Publishing in the Olden Days: Postcard From London, 1987

by
Patty Dann
9.24.07

Today, when I logged on to Amazon.com to look up the statistics on my most recent book, I noticed a new category, “Book or Books You Would Recommend INSTEAD of This Book,” and I longed for a more civil time. I recalled an October afternoon twenty years ago, when I received a pale blue airmail envelope from my British publisher, the firm of John Murray, Ltd., at 50 Albemarle Street in London. On a manual typewriter, my editor had written that they were “looking forward vigorously to my arrival.”

Three weeks later, jet-lagged and excited, I timidly approached the small, white cake of a building in London for the British publication of my slim novel. Murray had never been a firm for lightweights, having published the work of Lord Byron, Jane Austen, Sir Walter Scott, Washington Irving, and Charles Darwin, so I knew I was remarkably lucky.

I was met by Jock Murray, an elderly man with bushy white eyebrows, whose great-great-great grandfather had founded the firm in 1768. He straightened his bow tie and took my hand.

I was ushered into a hallway lined with shelves that held books and artifacts from another world: All the first editions from the past three centuries, including the two best-sellers from 1859, Darwin’s Origin of the Species and Samuel Smiles’s Self-Help, as well as fossils and strange bones and exotic feathers authors had brought back from their travels.

As Murray took my coat he said, “Would you like to see some treasures?”

I had barely nodded before he walked off with my coat in one hand and waved his other for me to follow. I hurried after him and found myself in the drawing room of one of the most brilliant literary circles in English history. On the wall were paintings of all the great writers as well as one of Byron’s mother, in all her plump glory.

On the table was a cracked leather box. Murray pulled me by the right hand and opened the box with his left. Out fluttered tiny pieces of folded paper, which contained writing in faded brown ink.

“Lord Byron,” he said.

Each tiny paper package had the names and dates of Byron’s girlfriends: Carolyn Lamb, Teresa Guiccioli, the Maids of Athens. Murray carefully unfolded some of the precious papers to show me curls of chestnut, black, auburn, and blonde hair. Then he took out one folded piece of paper from the corner and read, “Whose this is I do not recollect, but it is of 1812.”

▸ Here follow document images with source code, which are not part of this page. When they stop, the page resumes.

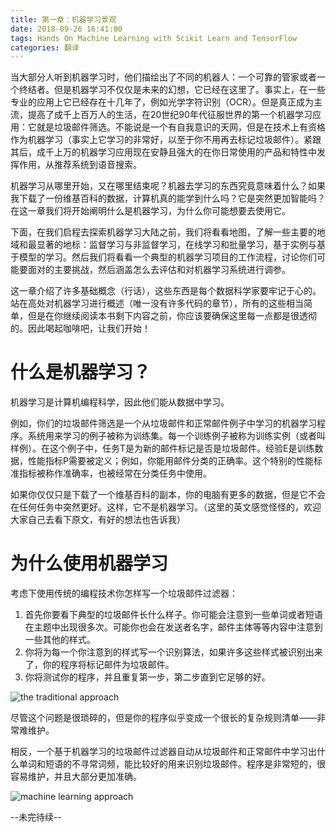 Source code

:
 ```yaml
---
title: 第一章：机器学习景观
date: 2018-09-26 16:41:00
tags: Hands On Machine Learning with Scikit Learn and TensorFlow
categories: 翻译
---
```

当大部分人听到机器学习时，他们描绘出了不同的机器人：一个可靠的管家或者一个终结者。但是机器学习不仅仅是未来的幻想，它已经在这里了。事实上，在一些专业的应用上它已经存在十几年了，例如光学字符识别（OCR）。但是真正成为主流，提高了成千上百万人的生活，在20世纪90年代征服世界的第一个机器学习应用：它就是垃圾邮件筛选。不能说是一个有自我意识的天网，但是在技术上有资格作为机器学习（事实上它学习的非常好，以至于你不用再去标记垃圾邮件）。紧跟其后，成千上万的机器学习应用现在安静且强大的在你日常使用的产品和特性中发挥作用，从推荐系统到语音搜索。

机器学习从哪里开始，又在哪里结束呢？机器去学习的东西究竟意味着什么？如果我下载了一份维基百科的数据，计算机真的能学到什么吗？它是突然更加智能吗？在这一章我们将开始阐明什么是机器学习，为什么你可能想要去使用它。

下面，在我们启程去探索机器学习大陆之前，我们将看看地图，了解一些主要的地域和最显著的地标：监督学习与非监督学习，在线学习和批量学习，基于实例与基于模型的学习。然后我们将看看一个典型的机器学习项目的工作流程，讨论你们可能要面对的主要挑战，然后涵盖怎么去评估和对机器学习系统进行调参。

这一章介绍了许多基础概念（行话），这些东西是每个数据科学家要牢记于心的。站在高处对机器学习进行概述（唯一没有许多代码的章节），所有的这些相当简单，但是在你继续阅读本书剩下内容之前，你应该要确保这里每一点都是很透彻的。因此喝起咖啡吧，让我们开始！

# 什么是机器学习？
机器学习是计算机编程科学，因此他们能从数据中学习。  

例如，你们的垃圾邮件筛选是一个从垃圾邮件和正常邮件例子中学习的机器学习程序。系统用来学习的例子被称为训练集。每一个训练例子被称为训练实例（或者叫样例）。在这个例子中，任务T是为新的邮件标记是否是垃圾邮件。经验E是训练数据，性能指标P需要被定义；例如，你能用邮件分类的正确率。这个特别的性能标准指标被称作准确率，也被经常在分类任务中使用。

如果你仅仅只是下载了一个维基百科的副本，你的电脑有更多的数据，但是它不会在任何任务中突然更好。这样，它不是机器学习。（这里的英文感觉怪怪的，欢迎大家自己去看下原文，有好的想法也告诉我）

# 为什么使用机器学习
考虑下使用传统的编程技术你怎样写一个垃圾邮件过滤器：  

1. 首先你要看下典型的垃圾邮件长什么样子。你可能会注意到一些单词或者短语在主题中出现很多次。可能你也会在发送者名字，邮件主体等等内容中注意到一些其他的样式。
2. 你将为每一个你注意到的样式写一个识别算法，如果许多这些样式被识别出来了，你的程序将标记邮件为垃圾邮件。
3. 你将测试你的程序，并且重复第一步，第二步直到它足够的好。

![the traditional approach](the_traditional_approach.png)

尽管这个问题是很琐碎的，但是你的程序似乎变成一个很长的复杂规则清单——非常难维护。

相反，一个基于机器学习的垃圾邮件过滤器自动从垃圾邮件和正常邮件中学习出什么单词和短语的不寻常词频，能比较好的用来识别垃圾邮件。程序是非常短的，很容易维护，并且大部分更加准确。

![machine learning approach](machine_learning_approach.png)

--未完待续--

I did not know how to respond, but thankfully Murray then said, “We’ve made some nasty sandwiches for you.” He left me alone in that room for just a moment and returned with a plate of watercress and cucumber sandwiches that did not look nasty at all. As I took one of the delicate sandwiches, I saw the plate had French script printed on it. “Francoise Sagan’s French publishers sent them over when we published Bonjour Tristesse in 1955,” he said.

“You’ve written a slim novel,” he said as I ate the sandwiches, which were just fine. “Ive heard Americans like fat books and thin women, but the English like middle-sized books and fubsy women.”

“Fubsy?” I was able to say, without spitting out food.

“‘Fubsy’ is a Scottish word. When I see those umbrellas that fold down, that’s ‘fubsy.’”

Later on that magical day, Murray showed me Byron’s boots, specially weighted by the cobbler to correct his crooked feet.

And this morning, twenty years later, I logged on to Amazon and typed in Lord Byron under Author. As I waited for his books to appear on the screen I smiled when I realized Amazon would have been a bare-breasted woman for him. When the list of books “by Byron” appeared, I gently scrolled down the page. Next to Amazon sales listing, “None” was written for his works of genius. It did say, “Customers viewing this page may be interested in these sponsored links:

“You can be organized. OrganizeYourselfOnline.com and ReligionDegreeOnline.com, Get a college religion degree online.”

I turned off my computer, stood up, and quietly went to my bookshelf. The sun was shining on a bunch of daffodils on my desk. I reached for The Collected Works of Byron, opened the book, and began to read out loud, “She walks in Beauty, like the night,” and I realized no kind of Amazon could do battle with that.

 

Patty Dann is the author of The Goldfish Went on Vacation: A Memoir of Loss (and Learning to Tell the Truth About It) and The Baby Boat: A Memoir of Adoption. She has also published two novels, Sweet & Crazy and Mermaids, which has been translated into French, German, Italian, Portuguese, and Japanese. It was also made into a movie starring Cher, Winona Ryder, and Christina Ricci.